WHAT THE EXERCISE ASKS.
Your answer should be one number: how many lines of the data include the string "proposé"?

INPUT RECORDS.
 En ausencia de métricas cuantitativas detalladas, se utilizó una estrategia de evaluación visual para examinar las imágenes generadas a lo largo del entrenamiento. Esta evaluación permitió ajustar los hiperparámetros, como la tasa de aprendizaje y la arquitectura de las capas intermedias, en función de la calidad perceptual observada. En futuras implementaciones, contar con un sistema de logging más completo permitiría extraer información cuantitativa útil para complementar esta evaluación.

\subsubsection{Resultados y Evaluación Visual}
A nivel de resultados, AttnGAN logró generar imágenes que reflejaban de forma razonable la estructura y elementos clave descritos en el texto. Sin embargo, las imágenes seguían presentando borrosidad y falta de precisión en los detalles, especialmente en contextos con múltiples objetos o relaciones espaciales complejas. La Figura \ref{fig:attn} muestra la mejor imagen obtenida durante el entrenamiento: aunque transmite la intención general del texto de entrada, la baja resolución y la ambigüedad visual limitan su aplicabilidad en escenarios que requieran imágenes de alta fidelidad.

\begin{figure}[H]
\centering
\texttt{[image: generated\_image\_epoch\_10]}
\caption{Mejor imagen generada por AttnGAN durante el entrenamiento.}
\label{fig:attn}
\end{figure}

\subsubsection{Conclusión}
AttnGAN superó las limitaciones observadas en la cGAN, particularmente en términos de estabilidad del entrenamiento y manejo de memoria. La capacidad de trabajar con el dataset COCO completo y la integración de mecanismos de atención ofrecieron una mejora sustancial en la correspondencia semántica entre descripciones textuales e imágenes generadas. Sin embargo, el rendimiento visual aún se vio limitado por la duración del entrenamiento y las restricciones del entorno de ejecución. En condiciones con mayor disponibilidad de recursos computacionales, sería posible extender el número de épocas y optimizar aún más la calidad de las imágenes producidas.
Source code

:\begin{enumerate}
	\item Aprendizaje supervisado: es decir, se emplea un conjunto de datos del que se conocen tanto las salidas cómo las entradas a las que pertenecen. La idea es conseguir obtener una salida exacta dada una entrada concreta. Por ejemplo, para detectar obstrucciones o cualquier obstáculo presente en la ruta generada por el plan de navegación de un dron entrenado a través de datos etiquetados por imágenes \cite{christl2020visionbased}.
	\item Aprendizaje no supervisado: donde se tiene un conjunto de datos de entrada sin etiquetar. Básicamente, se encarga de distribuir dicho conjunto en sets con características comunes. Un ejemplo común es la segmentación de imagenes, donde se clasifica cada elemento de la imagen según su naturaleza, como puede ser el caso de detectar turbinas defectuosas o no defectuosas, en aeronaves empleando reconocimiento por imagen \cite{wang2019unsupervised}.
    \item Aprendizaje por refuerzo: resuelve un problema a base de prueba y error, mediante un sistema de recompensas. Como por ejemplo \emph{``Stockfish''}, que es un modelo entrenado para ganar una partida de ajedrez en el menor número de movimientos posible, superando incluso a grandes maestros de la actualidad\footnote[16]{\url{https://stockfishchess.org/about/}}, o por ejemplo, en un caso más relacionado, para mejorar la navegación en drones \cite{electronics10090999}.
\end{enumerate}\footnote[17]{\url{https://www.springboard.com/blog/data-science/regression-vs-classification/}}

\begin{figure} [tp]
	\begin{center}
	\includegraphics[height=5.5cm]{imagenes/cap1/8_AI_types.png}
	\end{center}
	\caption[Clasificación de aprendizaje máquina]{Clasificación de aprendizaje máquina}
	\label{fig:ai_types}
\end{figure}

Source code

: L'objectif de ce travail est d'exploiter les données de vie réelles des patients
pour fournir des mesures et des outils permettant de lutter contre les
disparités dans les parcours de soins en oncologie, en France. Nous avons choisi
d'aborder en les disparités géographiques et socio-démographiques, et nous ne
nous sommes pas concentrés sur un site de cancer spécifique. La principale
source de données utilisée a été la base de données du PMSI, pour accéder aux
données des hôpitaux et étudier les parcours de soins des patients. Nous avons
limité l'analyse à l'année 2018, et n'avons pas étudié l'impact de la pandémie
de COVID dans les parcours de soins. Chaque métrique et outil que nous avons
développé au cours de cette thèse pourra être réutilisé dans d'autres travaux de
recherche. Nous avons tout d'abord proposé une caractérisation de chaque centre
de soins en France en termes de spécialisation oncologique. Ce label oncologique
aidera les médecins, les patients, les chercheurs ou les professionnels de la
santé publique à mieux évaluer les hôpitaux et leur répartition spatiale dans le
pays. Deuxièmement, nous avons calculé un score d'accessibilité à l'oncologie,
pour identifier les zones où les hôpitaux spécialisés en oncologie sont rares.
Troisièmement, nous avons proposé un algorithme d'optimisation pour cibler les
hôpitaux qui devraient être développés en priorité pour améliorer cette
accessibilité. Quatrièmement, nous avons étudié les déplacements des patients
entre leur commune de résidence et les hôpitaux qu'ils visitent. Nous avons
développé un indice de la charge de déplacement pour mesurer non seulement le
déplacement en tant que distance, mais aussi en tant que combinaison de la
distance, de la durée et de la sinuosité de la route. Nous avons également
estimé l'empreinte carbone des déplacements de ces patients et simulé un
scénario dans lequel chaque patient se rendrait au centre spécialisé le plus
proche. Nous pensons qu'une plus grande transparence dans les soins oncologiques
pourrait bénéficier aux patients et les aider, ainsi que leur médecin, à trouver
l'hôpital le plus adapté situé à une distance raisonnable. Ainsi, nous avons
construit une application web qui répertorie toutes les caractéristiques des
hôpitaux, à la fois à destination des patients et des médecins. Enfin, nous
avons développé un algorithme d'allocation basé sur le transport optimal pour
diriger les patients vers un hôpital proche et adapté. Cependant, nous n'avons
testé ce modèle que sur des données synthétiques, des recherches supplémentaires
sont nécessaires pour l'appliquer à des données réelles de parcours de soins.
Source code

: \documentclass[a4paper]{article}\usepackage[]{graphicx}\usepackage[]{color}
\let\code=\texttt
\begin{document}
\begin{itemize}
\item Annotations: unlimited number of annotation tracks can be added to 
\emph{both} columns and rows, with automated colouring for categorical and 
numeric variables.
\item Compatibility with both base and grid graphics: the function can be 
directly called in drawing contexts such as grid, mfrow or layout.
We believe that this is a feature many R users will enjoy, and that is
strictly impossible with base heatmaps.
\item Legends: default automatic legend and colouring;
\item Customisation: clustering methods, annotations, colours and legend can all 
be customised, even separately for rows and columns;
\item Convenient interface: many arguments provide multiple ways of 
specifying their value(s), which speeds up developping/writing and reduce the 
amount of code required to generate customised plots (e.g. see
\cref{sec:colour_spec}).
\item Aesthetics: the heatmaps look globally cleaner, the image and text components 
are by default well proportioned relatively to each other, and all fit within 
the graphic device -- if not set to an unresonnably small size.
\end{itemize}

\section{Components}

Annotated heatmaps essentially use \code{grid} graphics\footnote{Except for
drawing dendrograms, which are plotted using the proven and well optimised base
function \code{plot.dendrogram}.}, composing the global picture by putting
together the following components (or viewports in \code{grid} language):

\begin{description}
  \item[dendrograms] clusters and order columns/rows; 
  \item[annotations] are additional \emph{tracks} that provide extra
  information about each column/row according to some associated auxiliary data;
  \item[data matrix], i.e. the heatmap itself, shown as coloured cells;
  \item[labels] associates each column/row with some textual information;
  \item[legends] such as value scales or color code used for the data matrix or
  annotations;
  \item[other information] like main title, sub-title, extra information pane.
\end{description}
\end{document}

WORKED SOLUTION.
2